Traditional ways of developing concentration start with calming the body and then letting the mind settle; but rather than going to sleep, the mind remains sensitive and alert. We can train by sitting upright and still, and silently experiencing the breath moving in and out of our bodies. Another common method is to repeat a mantra (word or phrase, such as “budd-ho”), bringing the mind back to the mantra whenever it wanders, for a fixed period of time. A third popular method is to sit upright and still and sweep the awareness slowly through the body.

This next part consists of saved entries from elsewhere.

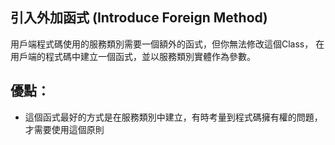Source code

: ## 引入外加函式 (Introduce Foreign Method)

用戶端程式碼使用的服務類別需要一個額外的函式，但你無法修改這個Class，
在用戶端的程式碼中建立一個函式，並以服務類別實體作為參數。

## 優點：
* 這個函式最好的方式是在服務類別中建立，有時考量到程式碼擁有權的問題，才需要使用這個原則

Ajahn Sumedho offers this description, in a talk called Body Contemplation:

I remember going on some of these retreats where you do the body sweeping, which I found quite useful. You contemplate the sensations, starting with ānāpānasati [in and out breath awareness] at the nostrils and then sweeping from the top of the head, the face, and back of the neck on down to the shoulders, arms, hands, trunk, legs, and feet and then back up again. What you’re doing is really allowing the body to be received in consciousness, which it seems to appreciate.

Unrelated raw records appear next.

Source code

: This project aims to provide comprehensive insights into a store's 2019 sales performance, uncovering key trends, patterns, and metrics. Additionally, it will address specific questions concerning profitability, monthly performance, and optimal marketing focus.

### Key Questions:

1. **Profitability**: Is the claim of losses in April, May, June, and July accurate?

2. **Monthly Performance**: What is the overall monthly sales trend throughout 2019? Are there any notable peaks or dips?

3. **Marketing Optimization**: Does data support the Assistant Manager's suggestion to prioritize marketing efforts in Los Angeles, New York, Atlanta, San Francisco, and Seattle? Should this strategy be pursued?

Then there is the breath, here and now, the inhalation and exhalation. … When the mind wanders away in thought, just gently bring it back to the breath or the body, to that which is here and now, which isn’t a thought or an idea or anything. This is a way of grounding yourself in the present, and being with what is, the body, the posture, sitting like this, with the breath.

Some people think that concentration practice has to do with squeezing our attention into a tiny focal point by force. But this can never work, although sometimes the attention may narrow as a result, not a cause, of practice. The type of effort required is, paradoxically, the intention to relax, to let go of whatever clinging is holding us back from being calmly and receptively aware in the present. It’s as if we stop stirring up a body of water and eventually the surface becomes smooth and still.

Concentration practices can produce blissful states in some people, but the reason it’s included in the Buddha’s 8-fold path is that, even at the early stages of practice, it is an important skill that supports the cultivation of wisdom.

The Buddha’s 8-fold Path

1. Pañña (Right View and Right Intention)
2. Sīla (Right Speech, Action, and Livelihood)
3. Samādhi (Right Effort, Mindfulness and Concentration)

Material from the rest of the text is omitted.